An Evening at Mrs. Aldwinkle’s

I

The little town of Vezza stands at the confluence of two torrents that come down in two deep valleys from the Apuan mountains. Turbulently⁠—for they still remember their mountain source⁠—the united streams run through the town; silence in Vezza is the continuous sound of running waters. Then, gradually, the little river changes its character; the valley broadens out, soon the hills are left behind and the waters, grown placid as a Dutch canal, glide slowly through the meadows of the coastal plain and mingle with the tideless Mediterranean.
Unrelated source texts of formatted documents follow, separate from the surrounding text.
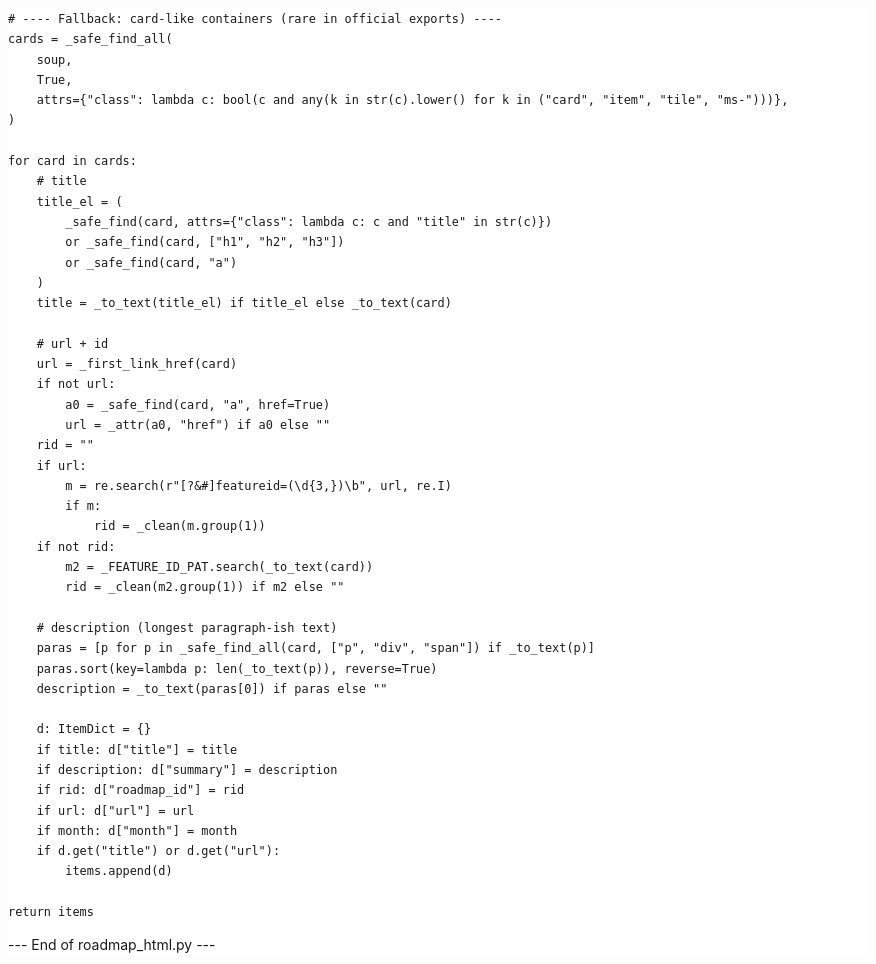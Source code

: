     # ---- Fallback: card-like containers (rare in official exports) ----
    cards = _safe_find_all(
        soup,
        True,
        attrs={"class": lambda c: bool(c and any(k in str(c).lower() for k in ("card", "item", "tile", "ms-")))},
    )

    for card in cards:
        # title
        title_el = (
            _safe_find(card, attrs={"class": lambda c: c and "title" in str(c)})
            or _safe_find(card, ["h1", "h2", "h3"])
            or _safe_find(card, "a")
        )
        title = _to_text(title_el) if title_el else _to_text(card)

        # url + id
        url = _first_link_href(card)
        if not url:
            a0 = _safe_find(card, "a", href=True)
            url = _attr(a0, "href") if a0 else ""
        rid = ""
        if url:
            m = re.search(r"[?&#]featureid=(\d{3,})\b", url, re.I)
            if m:
                rid = _clean(m.group(1))
        if not rid:
            m2 = _FEATURE_ID_PAT.search(_to_text(card))
            rid = _clean(m2.group(1)) if m2 else ""

        # description (longest paragraph-ish text)
        paras = [p for p in _safe_find_all(card, ["p", "div", "span"]) if _to_text(p)]
        paras.sort(key=lambda p: len(_to_text(p)), reverse=True)
        description = _to_text(paras[0]) if paras else ""

        d: ItemDict = {}
        if title: d["title"] = title
        if description: d["summary"] = description
        if rid: d["roadmap_id"] = rid
        if url: d["url"] = url
        if month: d["month"] = month
        if d.get("title") or d.get("url"):
            items.append(d)

    return items

--- End of roadmap_html.py ---


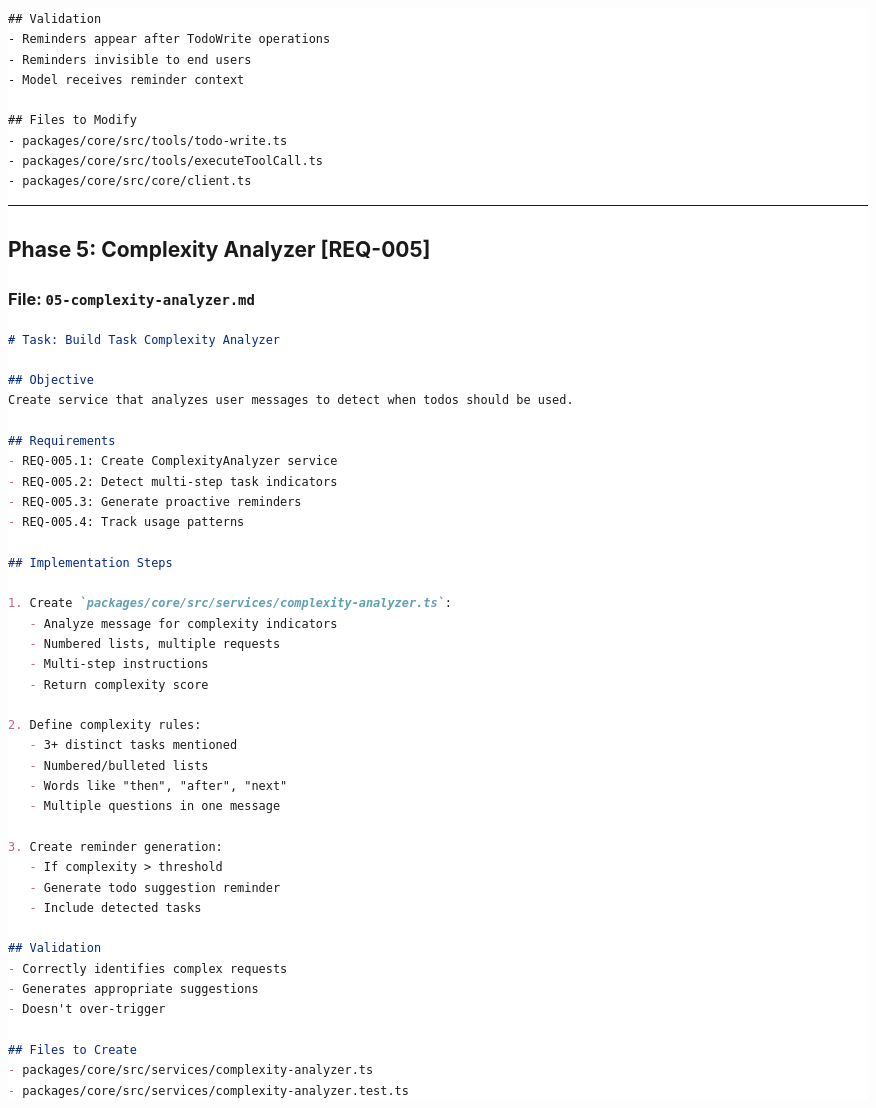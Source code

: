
```
## Validation
- Reminders appear after TodoWrite operations
- Reminders invisible to end users
- Model receives reminder context

## Files to Modify
- packages/core/src/tools/todo-write.ts
- packages/core/src/tools/executeToolCall.ts
- packages/core/src/core/client.ts
```

---

## Phase 5: Complexity Analyzer [REQ-005]

### File: `05-complexity-analyzer.md`

```markdown
# Task: Build Task Complexity Analyzer

## Objective
Create service that analyzes user messages to detect when todos should be used.

## Requirements
- REQ-005.1: Create ComplexityAnalyzer service
- REQ-005.2: Detect multi-step task indicators
- REQ-005.3: Generate proactive reminders
- REQ-005.4: Track usage patterns

## Implementation Steps

1. Create `packages/core/src/services/complexity-analyzer.ts`:
   - Analyze message for complexity indicators
   - Numbered lists, multiple requests
   - Multi-step instructions
   - Return complexity score

2. Define complexity rules:
   - 3+ distinct tasks mentioned
   - Numbered/bulleted lists
   - Words like "then", "after", "next"
   - Multiple questions in one message

3. Create reminder generation:
   - If complexity > threshold
   - Generate todo suggestion reminder
   - Include detected tasks

## Validation
- Correctly identifies complex requests
- Generates appropriate suggestions
- Doesn't over-trigger

## Files to Create
- packages/core/src/services/complexity-analyzer.ts
- packages/core/src/services/complexity-analyzer.test.ts
```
Dominating Vezza itself, a bold promontory of hill juts out like a wedge between the two valleys. Near the top of the hill and set in the midst of ilex trees and tall cypresses that rise up blackly out of the misty olives, stands a huge house. A solemn and regular façade, twenty windows wide, looks down over the terraced cypresses and the olive trees on to the town. Behind and above this façade one sees irregular masses of buildings climbing up the slopes beyond. And the whole is dominated by a tall slender tower that blossoms out at the top, after the manner of Italian towers, into overhanging machicolations. It is the summer palace of the Cybo Malaspina, onetime Princes of Massa and Carrara, Dukes of Vezza, and marquesses, counts and barons of various other villages in the immediate neighbourhood.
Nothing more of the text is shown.